The CLCR framework is proposed to organize each modal feature into three semantic levels (shallow/middle/deep). It utilizes an Intra-level Controlled Exchange Domain (IntraCED) to restrict cross-modal interaction within a shared subspace and an Inter-layer Collaborative Aggregation Domain (InterCAD) for adaptive cross-layer fusion, addressing the cross-level semantic asynchrony problem in multimodal learning.

Background & Motivation

Multimodal learning aims to capture shared and private information across multiple modalities (language, visual, acoustic). Existing mainstream directions exhibit shared limitations:

Feature Decoupling Methods (MISA, DMD, etc.): These learn modality-invariant/modality-specific subspaces but assume cross-modal interactions occur at a single semantic level.

Dynamic Calibration Methods (MLA, ARL, etc.): These adjust contribution weights at the sample/modality level but similarly overlook the hierarchical structure.

Core Problem: Cross-Level Semantic Asynchrony - Shallow levels capture lexical/frame-level cues, middle levels encode phrase/prosodic structures, and deep levels reflect discourse intent/event context. - Mixing tokens from different levels leads to semantic confusion, error propagation, and private information leakage. - From an information bottleneck perspective, unstructured mixing tends to increase \(I(Z;N)\) rather than \(I(Z;Y)\).

Method

Overall Architecture

CLCR aims to address the fact that features for language, vision, and acoustics are distributed across different semantic levels—lexical vs. intent in text, appearance vs. event in video. Traditional multimodal fusion often flattens all tokens into the same level, causing contamination between shallow details and deep semantics. CLCR explicitly preserves these "levels": each modality is expanded into shallow/middle/deep levels (Semantic Hierarchy Encoder). Then, within each level, only cross-modal shared information is allowed a controlled exchange while isolating private information (IntraCED). Finally, the results of the three levels are weighted by importance, synchronized, and aggregated into a task representation (InterCAD). The pipeline consists of: Three-level Encoding → Level-wise Controlled Interaction → Cross-layer Weighted Aggregation → Output Prediction.
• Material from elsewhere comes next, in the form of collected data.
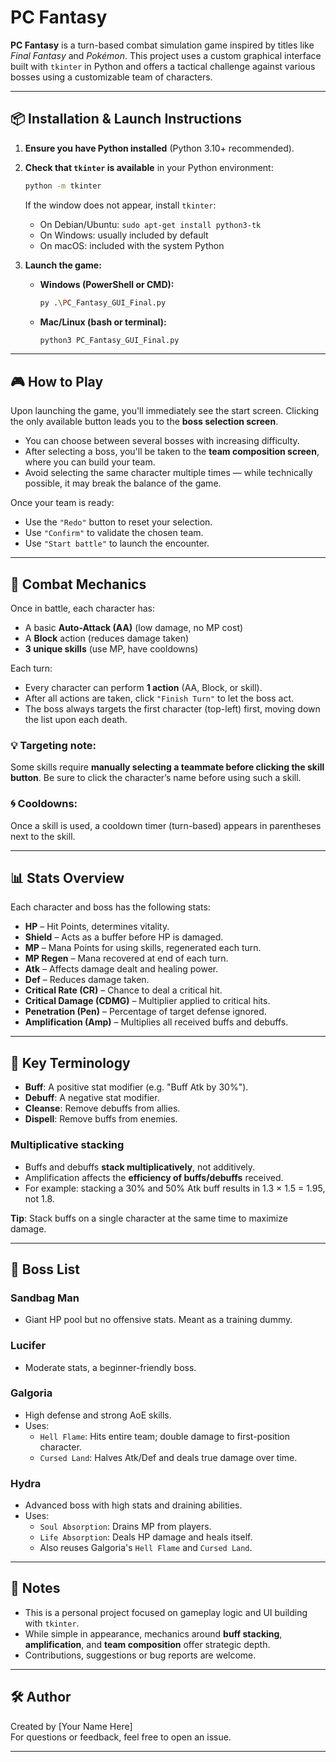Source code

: 
# PC Fantasy

**PC Fantasy** is a turn-based combat simulation game inspired by titles like *Final Fantasy* and *Pokémon*. This project uses a custom graphical interface built with `tkinter` in Python and offers a tactical challenge against various bosses using a customizable team of characters.

---

## 📦 Installation & Launch Instructions

1. **Ensure you have Python installed** (Python 3.10+ recommended).
2. **Check that `tkinter` is available** in your Python environment:
   ```bash
   python -m tkinter
   ```
   If the window does not appear, install `tkinter`:
   - On Debian/Ubuntu: `sudo apt-get install python3-tk`
   - On Windows: usually included by default
   - On macOS: included with the system Python

3. **Launch the game:**

   - **Windows (PowerShell or CMD):**
     ```bash
     py .\PC_Fantasy_GUI_Final.py
     ```

   - **Mac/Linux (bash or terminal):**
     ```bash
     python3 PC_Fantasy_GUI_Final.py
     ```

---

## 🎮 How to Play

Upon launching the game, you'll immediately see the start screen. Clicking the only available button leads you to the **boss selection screen**.

- You can choose between several bosses with increasing difficulty.
- After selecting a boss, you'll be taken to the **team composition screen**, where you can build your team.
- Avoid selecting the same character multiple times — while technically possible, it may break the balance of the game.

Once your team is ready:
- Use the `"Redo"` button to reset your selection.
- Use `"Confirm"` to validate the chosen team.
- Use `"Start battle"` to launch the encounter.

---

## 🧠 Combat Mechanics

Once in battle, each character has:
- A basic **Auto-Attack (AA)** (low damage, no MP cost)
- A **Block** action (reduces damage taken)
- **3 unique skills** (use MP, have cooldowns)

Each turn:
- Every character can perform **1 action** (AA, Block, or skill).
- After all actions are taken, click `"Finish Turn"` to let the boss act.
- The boss always targets the first character (top-left) first, moving down the list upon each death.

### 💡 Targeting note:
Some skills require **manually selecting a teammate before clicking the skill button**. Be sure to click the character’s name before using such a skill.

### 🌀 Cooldowns:
Once a skill is used, a cooldown timer (turn-based) appears in parentheses next to the skill.

---

## 📊 Stats Overview

Each character and boss has the following stats:

- **HP** – Hit Points, determines vitality.
- **Shield** – Acts as a buffer before HP is damaged.
- **MP** – Mana Points for using skills, regenerated each turn.
- **MP Regen** – Mana recovered at end of each turn.
- **Atk** – Affects damage dealt and healing power.
- **Def** – Reduces damage taken.
- **Critical Rate (CR)** – Chance to deal a critical hit.
- **Critical Damage (CDMG)** – Multiplier applied to critical hits.
- **Penetration (Pen)** – Percentage of target defense ignored.
- **Amplification (Amp)** – Multiplies all received buffs and debuffs.

---

## 📘 Key Terminology

- **Buff**: A positive stat modifier (e.g. "Buff Atk by 30%").
- **Debuff**: A negative stat modifier.
- **Cleanse**: Remove debuffs from allies.
- **Dispell**: Remove buffs from enemies.

### Multiplicative stacking
- Buffs and debuffs **stack multiplicatively**, not additively.
- Amplification affects the **efficiency of buffs/debuffs** received.
- For example: stacking a 30% and 50% Atk buff results in 1.3 × 1.5 = 1.95, not 1.8.

**Tip**: Stack buffs on a single character at the same time to maximize damage.

---

## 🧪 Boss List

### **Sandbag Man**
- Giant HP pool but no offensive stats. Meant as a training dummy.

### **Lucifer**
- Moderate stats, a beginner-friendly boss.

### **Galgoria**
- High defense and strong AoE skills.
- Uses:
  - `Hell Flame`: Hits entire team; double damage to first-position character.
  - `Cursed Land`: Halves Atk/Def and deals true damage over time.

### **Hydra**
- Advanced boss with high stats and draining abilities.
- Uses:
  - `Soul Absorption`: Drains MP from players.
  - `Life Absorption`: Deals HP damage and heals itself.
  - Also reuses Galgoria's `Hell Flame` and `Cursed Land`.

---

## 💬 Notes

- This is a personal project focused on gameplay logic and UI building with `tkinter`.
- While simple in appearance, mechanics around **buff stacking**, **amplification**, and **team composition** offer strategic depth.
- Contributions, suggestions or bug reports are welcome.

---

## 🛠️ Author

Created by [Your Name Here]  
For questions or feedback, feel free to open an issue.

---
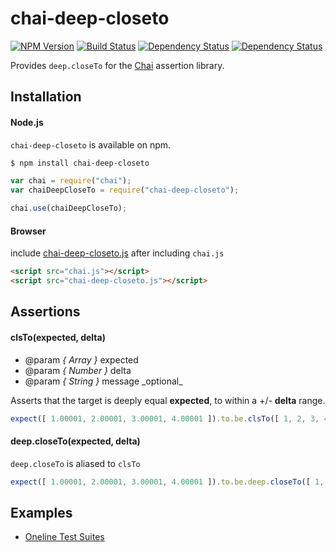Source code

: # chai-deep-closeto
[![NPM Version](http://img.shields.io/npm/v/chai-deep-closeTo.svg?style=flat)](https://www.npmjs.org/package/chai-deep-closeTo)
[![Build Status](http://img.shields.io/travis/mohayonao/chai-deep-closeTo.svg?style=flat)](https://travis-ci.org/mohayonao/chai-deep-closeTo)
[![Dependency Status](http://img.shields.io/david/mohayonao/chai-deep-closeTo.svg?style=flat)](https://david-dm.org/mohayonao/chai-deep-closeTo)
[![Dependency Status](http://img.shields.io/david/dev/mohayonao/chai-deep-closeTo.svg?style=flat)](https://david-dm.org/mohayonao/chai-deep-closeTo)

Provides `deep.closeTo` for the [Chai](http://chaijs.com/) assertion library.

## Installation

#### Node.js

`chai-deep-closeto` is available on npm.

```sh
$ npm install chai-deep-closeto
```

```javascript
var chai = require("chai");
var chaiDeepCloseTo = require("chai-deep-closeto");

chai.use(chaiDeepCloseTo);
```

#### Browser

include [chai-deep-closeto.js](http://mohayonao.github.io/chai-deep-closeTo/test/chai-deep-closeto.js) after including `chai.js`

```html
<script src="chai.js"></script>
<script src="chai-deep-closeto.js"></script>
```

## Assertions

#### clsTo(expected, delta)

- @param _{ Array  }_ expected
- @param _{ Number }_ delta
- @param _{ String }_ message \_optional\_

Asserts that the target is deeply equal **expected**, to within a +/- **delta** range.

```javascript
expect([ 1.00001, 2.00001, 3.00001, 4.00001 ]).to.be.clsTo([ 1, 2, 3, 4 ], 1e-4);
```

#### deep.closeTo(expected, delta)

`deep.closeTo` is aliased to `clsTo`

```javascript
expect([ 1.00001, 2.00001, 3.00001, 4.00001 ]).to.be.deep.closeTo([ 1, 2, 3, 4 ], 1e-4);
```

## Examples

- [Oneline Test Suites](http://mohayonao.github.io/chai-deep-closeTo/)
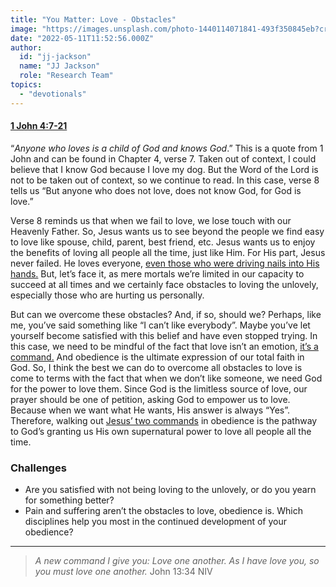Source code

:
 ```yaml
---
title: "You Matter: Love - Obstacles"
image: "https://images.unsplash.com/photo-1440114071841-493f350845eb?crop=entropy&cs=srgb&fm=jpg&ixid=Mnw5NjYxfDB8MXxzZWFyY2h8MTB8fFRydXRofGVufDB8fHx8MTYxODIzNjM3Mw&ixlib=rb-1.2.1&q=85"
date: "2022-05-11T11:52:56.000Z"
author:
  id: "jj-jackson"
  name: "JJ Jackson"
  role: "Research Team"
topics:
  - "devotionals"
---
```

#### [1 John 4:7-21][1]

“_Anyone who loves is a child of God and knows God_.” This is a quote from 1 John and can be found in Chapter 4, verse 7. Taken out of context, I could believe that I know God because I love my dog. But the Word of the Lord is not to be taken out of context, so we continue to read. In this case, verse 8 tells us “But anyone who does not love, does not know God, for God is love.”

Verse 8 reminds us that when we fail to love, we lose touch with our Heavenly Father. So, Jesus wants us to see beyond the people we find easy to love like spouse, child, parent, best friend, etc. Jesus wants us to enjoy the benefits of loving all people all the time, just like Him. For His part, Jesus never failed. He loves everyone, [even those who were driving nails into His hands.][2] But, let’s face it, as mere mortals we’re limited in our capacity to succeed at all times and we certainly face obstacles to loving the unlovely, especially those who are hurting us personally.

But can we overcome these obstacles? And, if so, should we? Perhaps, like me, you’ve said something like “I can’t like everybody”. Maybe you’ve let yourself become satisfied with this belief and have even stopped trying. In this case, we need to be mindful of the fact that love isn’t an emotion, [it’s a command.][4] And obedience is the ultimate expression of our total faith in God. So, I think the best we can do to overcome all obstacles to love is come to terms with the fact that when we don’t like someone, we need God for the power to love them. Since God is the limitless source of love, our prayer should be one of petition, asking God to empower us to love. Because when we want what He wants, His answer is always “Yes”. Therefore, walking out [Jesus’ two commands][3] in obedience is the pathway to God’s granting us His own supernatural power to love all people all the time.

### Challenges
- Are you satisfied with not being loving to the unlovely, or do you yearn for something better?
- Pain and suffering aren’t the obstacles to love, obedience is. Which disciplines help you most in the continued development of your obedience?

----

> _A new command I give you: Love one another. As I have love you, so you must love one another._ John 13:34 NIV

[1]: https://www.biblegateway.com/passage/?search=1+John+4%3A7-21&version=NLT
[2]: https://www.biblegateway.com/passage/?search=Luke+23%3A33-34&version=NLT
[3]: https://www.biblegateway.com/passage/?search=Matthew+22%3A35-40&version=NIV
[4]: https://biblehub.com/john/13-34.htm
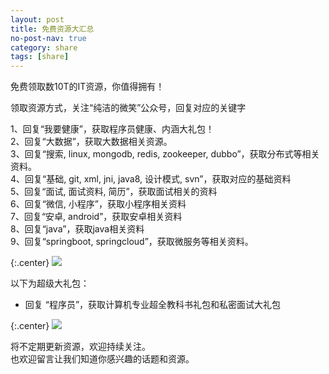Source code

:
 ```yaml
---
layout: post
title: 免费资源大汇总
no-post-nav: true
category: share
tags: [share]
---
```


免费领取数10T的IT资源，你值得拥有！

领取资源方式，关注“纯洁的微笑”公众号，回复对应的关键字

1、回复“我要健康”，获取程序员健康、内涵大礼包！   
2、回复“大数据”，获取大数据相关资源。   
3、回复“搜索, linux, mongodb, redis, zookeeper, dubbo”，获取分布式等相关资料。   
4、回复“基础, git, xml, jni, java8, 设计模式, svn”，获取对应的基础资料  
5、回复“面试, 面试资料, 简历”，获取面试相关的资料  
6、回复“微信, 小程序”，获取小程序相关资料   
7、回复“安卓, android”，获取安卓相关资料   
8、回复“java”，获取java相关资料   
9、回复“springboot, springcloud”，获取微服务等相关资料。 
  
{:.center}
![](http://www.ityouknow.com/assets/images/2017/book/AB.jpg)  

以下为超级大礼包：

- 回复 “程序员”，获取计算机专业超全教科书礼包和私密面试大礼包 

{:.center}
![](http://www.ityouknow.com/assets/images/2017/book/programmer.jpeg)  

将不定期更新资源，欢迎持续关注。  
也欢迎留言让我们知道你感兴趣的话题和资源。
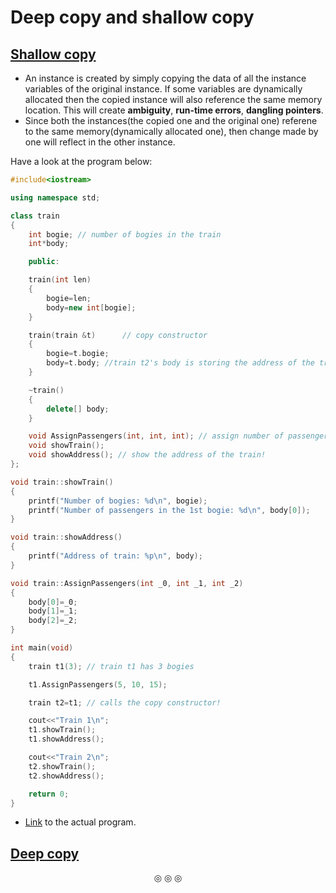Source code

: # Deep copy and shallow copy

## <ins>Shallow copy</ins>
* An instance is created by simply copying the data of all the instance variables of the original instance. If some variables are dynamically allocated then the copied instance will also reference the same memory location. This will create **ambiguity**, **run-time errors**, **dangling pointers**.
* Since both the instances(the copied one and the original one) referene to the same memory(dynamically allocated one), then change made by one will reflect in the other instance.

Have a look at the program below:

```c++
#include<iostream>

using namespace std;

class train
{
	int bogie; // number of bogies in the train
	int*body;

	public:

	train(int len)
	{
		bogie=len;
		body=new int[bogie];
	}

	train(train &t)      // copy constructor
	{
		bogie=t.bogie;
		body=t.body; //train t2's body is storing the address of the train t1's body!! This is not allowed!!
	}

	~train()
	{
		delete[] body;
	}

	void AssignPassengers(int, int, int); // assign number of passengers to the first 3 bogies
	void showTrain();
	void showAddress(); // show the address of the train!
};

void train::showTrain()
{
	printf("Number of bogies: %d\n", bogie);
	printf("Number of passengers in the 1st bogie: %d\n", body[0]);
}

void train::showAddress()
{
	printf("Address of train: %p\n", body);
}

void train::AssignPassengers(int _0, int _1, int _2)
{
	body[0]=_0;
	body[1]=_1;
	body[2]=_2;
}

int main(void)
{
	train t1(3); // train t1 has 3 bogies

	t1.AssignPassengers(5, 10, 15);

	train t2=t1; // calls the copy constructor!

	cout<<"Train 1\n";
	t1.showTrain();
	t1.showAddress();

	cout<<"Train 2\n";
	t2.showTrain();
	t2.showAddress();

	return 0;
}
```

* [Link](https://github.com/C0DER11101/CPP/blob/quickCPP/DeepCopyAndShallowCopy/Programs/main1.cpp) to the actual program.

## <ins>Deep copy</ins>

<p align="center">
&#9678; &#9678; &#9678;
</p>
%%{init: {'flowchart': {'rankSpacing': 24, 'nodeSpacing': 28, 'padding': 6, 'wrappingWidth': 400, 'subGraphTitleMargin': {'top': 8, 'bottom': 16}}}}%%
flowchart TD
    IN["Trimodal Input<br/>Language / Visual / Acoustic"] --> ENC["Semantic Hierarchy Encoder<br/>BERT Early/Mid/Late · TCN 3-stage → S/M/D Levels"]
    ENC -->|Level-wise| INTRA
    subgraph INTRA["IntraCED: Intra-level Controlled Exchange"]
        direction TB
        ORTH["Shared-Private Orthogonal Decomposition<br/>Stiefel Manifold Isolates Private Components"] --> EXCH["Controlled Token Budget Exchange<br/>Truncated Simplex Sparsity + Cross-modal Attention"]
    end
    INTRA --> INTER
    subgraph INTER["InterCAD: Cross-layer Aggregation"]
        direction TB
        SYNC["Cross-layer Weighted Synchronization<br/>Level Weights ω Weights Three Summaries"] --> AGG["Dual-path Aggregation<br/>Shared Attn Selects Modality + Private Confidence Gating"]
    end
    INTER --> OUT["Prediction Head<br/>Shared Flow ⊕ Private Flow → ŷ"]

Key Designs

1. Semantic Hierarchy Encoder: Expanding each modality into shallow/mid/deep levels rather than compressing into a single vector.

The root of cross-level semantic asynchrony is that "intra-modal hierarchies exist but are flattened during fusion." CLCR explicitly builds this hierarchy: for each modality \(m \in \{L, V, A\}\), it constructs three levels of features \(H_\ell^{(m)} = \text{LN}(Z_\ell^{(m)} W_\ell^{(m)} + P_\ell^{(m)})\) with a uniform width \(d\), where \(\ell \in \{1,2,3\}\). For language, it takes the early/mid/late layers of a pre-trained BERT. For visual and acoustic modalities, it uses a three-stage TCN with increasing receptive fields to approximate the same shallow-to-deep structure—local appearance, component structure, and long-range scene context. This ensures all subsequent exchange and aggregation occur on "aligned hierarchical semantics."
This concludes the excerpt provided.